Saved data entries

----

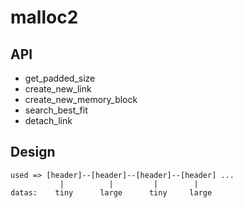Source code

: # malloc2

## API

- get_padded_size
- create_new_link
- create_new_memory_block
- search_best_fit
- detach_link

## Design

```
used => [header]--[header]--[header]--[header] ...
           |          |         |        |
datas:    tiny      large      tiny     large
```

----

What needs to be done >> Each entry above should be reproduced exactly, with the pictures removed.

Result of the exercise >>
Source code

: # malloc2

## API

- get_padded_size
- create_new_link
- create_new_memory_block
- search_best_fit
- detach_link

## Design

```
used => [header]--[header]--[header]--[header] ...
           |          |         |        |
datas:    tiny      large      tiny     large
```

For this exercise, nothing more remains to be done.